* _Provided records_
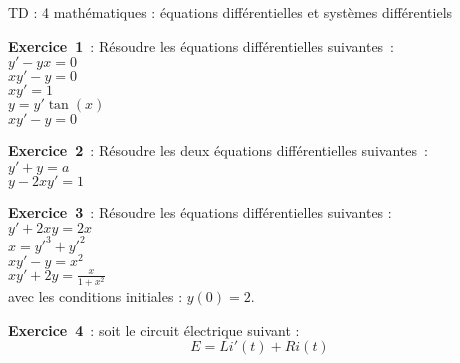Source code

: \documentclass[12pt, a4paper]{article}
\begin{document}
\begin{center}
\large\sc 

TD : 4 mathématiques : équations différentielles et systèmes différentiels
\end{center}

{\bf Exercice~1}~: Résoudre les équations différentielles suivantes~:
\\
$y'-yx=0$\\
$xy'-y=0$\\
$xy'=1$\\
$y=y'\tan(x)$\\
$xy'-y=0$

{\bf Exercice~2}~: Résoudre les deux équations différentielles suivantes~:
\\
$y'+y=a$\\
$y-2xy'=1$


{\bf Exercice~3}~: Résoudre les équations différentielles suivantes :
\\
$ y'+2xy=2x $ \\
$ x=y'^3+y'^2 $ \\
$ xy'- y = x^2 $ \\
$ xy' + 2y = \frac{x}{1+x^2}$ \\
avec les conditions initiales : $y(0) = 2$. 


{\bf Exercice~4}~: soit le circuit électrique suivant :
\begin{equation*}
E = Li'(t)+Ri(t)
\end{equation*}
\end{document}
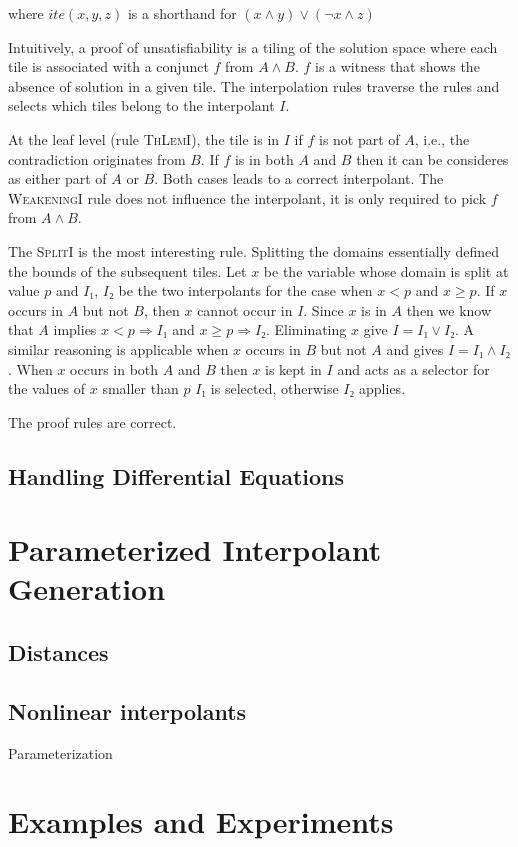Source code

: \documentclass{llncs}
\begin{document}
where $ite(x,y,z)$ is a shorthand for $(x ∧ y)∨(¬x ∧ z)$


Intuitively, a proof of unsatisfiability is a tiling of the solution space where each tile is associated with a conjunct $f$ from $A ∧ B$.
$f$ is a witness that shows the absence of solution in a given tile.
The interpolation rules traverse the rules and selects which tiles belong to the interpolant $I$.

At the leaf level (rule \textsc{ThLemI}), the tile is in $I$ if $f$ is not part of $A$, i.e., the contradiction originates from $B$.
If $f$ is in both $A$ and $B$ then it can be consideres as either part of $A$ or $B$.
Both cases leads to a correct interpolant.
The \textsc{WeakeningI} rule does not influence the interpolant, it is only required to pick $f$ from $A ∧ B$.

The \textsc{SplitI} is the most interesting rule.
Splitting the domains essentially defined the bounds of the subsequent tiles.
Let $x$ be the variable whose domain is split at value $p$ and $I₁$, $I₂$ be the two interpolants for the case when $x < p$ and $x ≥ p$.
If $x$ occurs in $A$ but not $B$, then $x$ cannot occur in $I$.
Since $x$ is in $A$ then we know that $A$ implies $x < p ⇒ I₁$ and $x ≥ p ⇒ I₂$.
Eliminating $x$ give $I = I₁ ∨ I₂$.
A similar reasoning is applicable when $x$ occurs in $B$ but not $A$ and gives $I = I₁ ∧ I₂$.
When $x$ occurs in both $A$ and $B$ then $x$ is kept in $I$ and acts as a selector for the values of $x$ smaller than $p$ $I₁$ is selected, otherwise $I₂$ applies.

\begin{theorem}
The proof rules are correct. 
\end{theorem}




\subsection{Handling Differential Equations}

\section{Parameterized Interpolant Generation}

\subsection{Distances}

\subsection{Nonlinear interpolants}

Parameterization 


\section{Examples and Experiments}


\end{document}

...

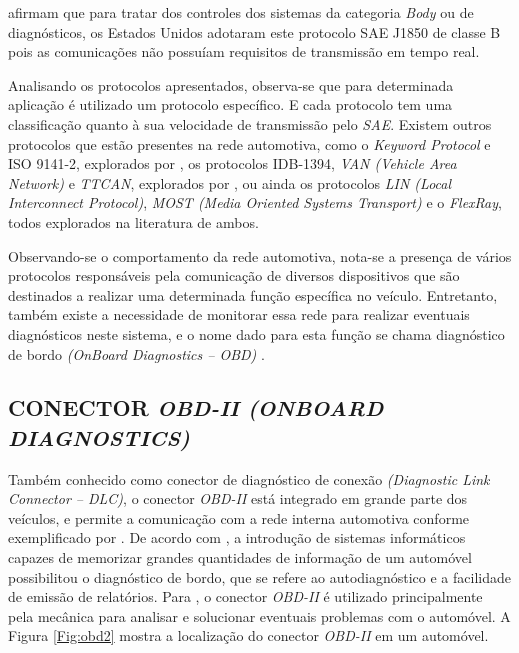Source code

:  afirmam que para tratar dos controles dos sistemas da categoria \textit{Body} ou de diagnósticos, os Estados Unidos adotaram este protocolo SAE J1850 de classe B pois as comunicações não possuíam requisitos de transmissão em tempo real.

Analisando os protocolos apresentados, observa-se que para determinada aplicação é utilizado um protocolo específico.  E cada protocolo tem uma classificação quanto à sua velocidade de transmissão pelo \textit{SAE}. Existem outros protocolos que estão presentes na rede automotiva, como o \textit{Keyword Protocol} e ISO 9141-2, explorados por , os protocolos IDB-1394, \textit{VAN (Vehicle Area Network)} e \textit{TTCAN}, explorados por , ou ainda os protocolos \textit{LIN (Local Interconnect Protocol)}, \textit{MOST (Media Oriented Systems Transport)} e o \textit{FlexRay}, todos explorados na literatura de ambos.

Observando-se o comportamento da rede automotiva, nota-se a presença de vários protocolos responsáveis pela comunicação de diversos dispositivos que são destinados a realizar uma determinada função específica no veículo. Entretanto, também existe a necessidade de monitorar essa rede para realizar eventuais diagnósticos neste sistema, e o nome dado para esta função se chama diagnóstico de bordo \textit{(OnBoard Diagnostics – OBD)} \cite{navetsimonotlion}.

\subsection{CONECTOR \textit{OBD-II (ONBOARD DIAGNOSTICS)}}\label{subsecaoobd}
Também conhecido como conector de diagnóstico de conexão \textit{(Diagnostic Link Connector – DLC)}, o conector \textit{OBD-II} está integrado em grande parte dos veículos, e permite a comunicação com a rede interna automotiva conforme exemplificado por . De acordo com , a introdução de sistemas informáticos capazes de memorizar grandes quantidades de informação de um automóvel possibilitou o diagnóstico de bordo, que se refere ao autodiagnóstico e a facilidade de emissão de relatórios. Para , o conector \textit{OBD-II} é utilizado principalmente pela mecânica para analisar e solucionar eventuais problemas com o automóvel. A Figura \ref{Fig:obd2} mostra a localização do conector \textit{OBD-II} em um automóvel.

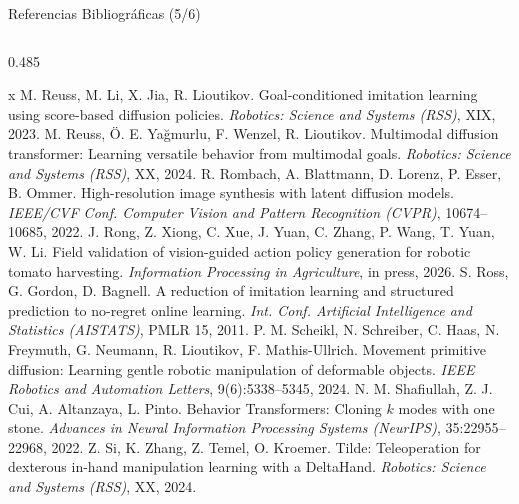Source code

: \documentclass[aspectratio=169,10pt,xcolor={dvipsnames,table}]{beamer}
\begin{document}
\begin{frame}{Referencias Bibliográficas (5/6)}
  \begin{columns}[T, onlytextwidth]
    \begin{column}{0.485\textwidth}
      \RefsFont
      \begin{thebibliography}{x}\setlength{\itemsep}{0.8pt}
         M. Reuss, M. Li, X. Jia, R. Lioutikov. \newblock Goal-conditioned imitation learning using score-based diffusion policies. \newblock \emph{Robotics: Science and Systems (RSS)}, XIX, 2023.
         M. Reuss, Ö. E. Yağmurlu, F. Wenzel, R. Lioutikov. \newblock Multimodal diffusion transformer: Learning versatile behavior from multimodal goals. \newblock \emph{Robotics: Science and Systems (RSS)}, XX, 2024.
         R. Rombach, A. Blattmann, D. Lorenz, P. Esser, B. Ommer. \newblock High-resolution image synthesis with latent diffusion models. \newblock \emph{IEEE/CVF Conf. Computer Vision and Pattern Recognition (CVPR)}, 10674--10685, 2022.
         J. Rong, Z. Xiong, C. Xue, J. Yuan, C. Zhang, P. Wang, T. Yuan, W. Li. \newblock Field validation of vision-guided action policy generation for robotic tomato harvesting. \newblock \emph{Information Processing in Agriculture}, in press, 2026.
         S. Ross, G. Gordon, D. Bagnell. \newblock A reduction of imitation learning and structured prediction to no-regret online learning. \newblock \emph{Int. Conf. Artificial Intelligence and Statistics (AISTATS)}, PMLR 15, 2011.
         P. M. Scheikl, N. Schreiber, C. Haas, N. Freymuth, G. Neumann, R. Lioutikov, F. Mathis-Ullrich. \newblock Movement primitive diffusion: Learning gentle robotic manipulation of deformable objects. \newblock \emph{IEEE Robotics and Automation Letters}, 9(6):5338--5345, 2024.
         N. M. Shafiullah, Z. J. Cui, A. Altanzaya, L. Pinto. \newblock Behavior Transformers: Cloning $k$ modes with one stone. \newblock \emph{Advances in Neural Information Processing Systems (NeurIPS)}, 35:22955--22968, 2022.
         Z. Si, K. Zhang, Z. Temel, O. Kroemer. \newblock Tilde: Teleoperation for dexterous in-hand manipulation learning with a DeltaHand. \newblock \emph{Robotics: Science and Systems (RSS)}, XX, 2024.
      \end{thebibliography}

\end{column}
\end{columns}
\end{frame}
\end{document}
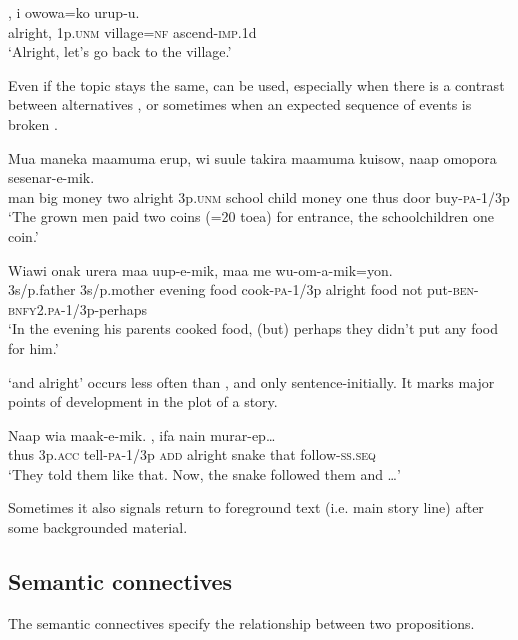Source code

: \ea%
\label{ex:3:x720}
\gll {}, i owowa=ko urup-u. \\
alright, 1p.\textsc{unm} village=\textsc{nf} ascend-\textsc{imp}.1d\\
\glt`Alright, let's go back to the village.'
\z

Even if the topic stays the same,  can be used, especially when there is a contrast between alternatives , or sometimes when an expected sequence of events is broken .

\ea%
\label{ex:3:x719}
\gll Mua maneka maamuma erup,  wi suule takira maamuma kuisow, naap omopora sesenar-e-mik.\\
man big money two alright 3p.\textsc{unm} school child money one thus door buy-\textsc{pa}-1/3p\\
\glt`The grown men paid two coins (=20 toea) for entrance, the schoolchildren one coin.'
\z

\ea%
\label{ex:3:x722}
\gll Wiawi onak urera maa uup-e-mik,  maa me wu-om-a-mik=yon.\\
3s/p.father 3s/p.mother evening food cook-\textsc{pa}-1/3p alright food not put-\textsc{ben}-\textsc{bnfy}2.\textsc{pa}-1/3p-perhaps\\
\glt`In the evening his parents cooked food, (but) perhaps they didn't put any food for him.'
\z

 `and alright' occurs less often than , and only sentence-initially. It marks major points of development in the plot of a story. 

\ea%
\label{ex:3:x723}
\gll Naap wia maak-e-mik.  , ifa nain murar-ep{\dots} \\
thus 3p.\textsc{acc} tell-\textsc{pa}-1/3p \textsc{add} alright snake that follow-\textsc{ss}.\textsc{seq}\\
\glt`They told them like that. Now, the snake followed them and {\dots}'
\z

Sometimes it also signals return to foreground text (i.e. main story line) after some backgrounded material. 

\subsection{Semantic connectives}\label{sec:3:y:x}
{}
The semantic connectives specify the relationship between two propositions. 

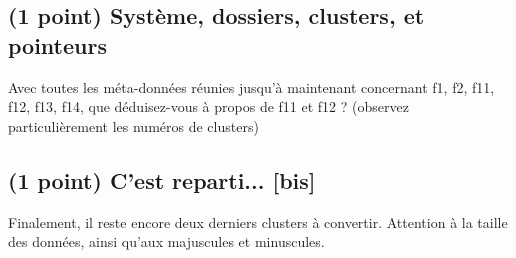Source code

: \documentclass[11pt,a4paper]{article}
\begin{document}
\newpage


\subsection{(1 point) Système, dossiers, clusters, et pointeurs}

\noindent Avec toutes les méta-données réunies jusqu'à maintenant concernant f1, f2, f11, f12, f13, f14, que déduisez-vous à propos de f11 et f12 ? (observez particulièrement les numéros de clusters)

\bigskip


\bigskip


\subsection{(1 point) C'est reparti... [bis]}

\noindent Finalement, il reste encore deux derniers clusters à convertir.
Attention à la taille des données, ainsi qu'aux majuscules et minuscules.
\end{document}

* _Task objective_
Look over the material above and show each line where "evening" appears.

* _Answer space_
3s/p.father 3s/p.mother evening food cook-\textsc{pa}-1/3p alright food not put-\textsc{ben}-\textsc{bnfy}2.\textsc{pa}-1/3p-perhaps\\
\glt`In the evening his parents cooked food, (but) perhaps they didn't put any food for him.'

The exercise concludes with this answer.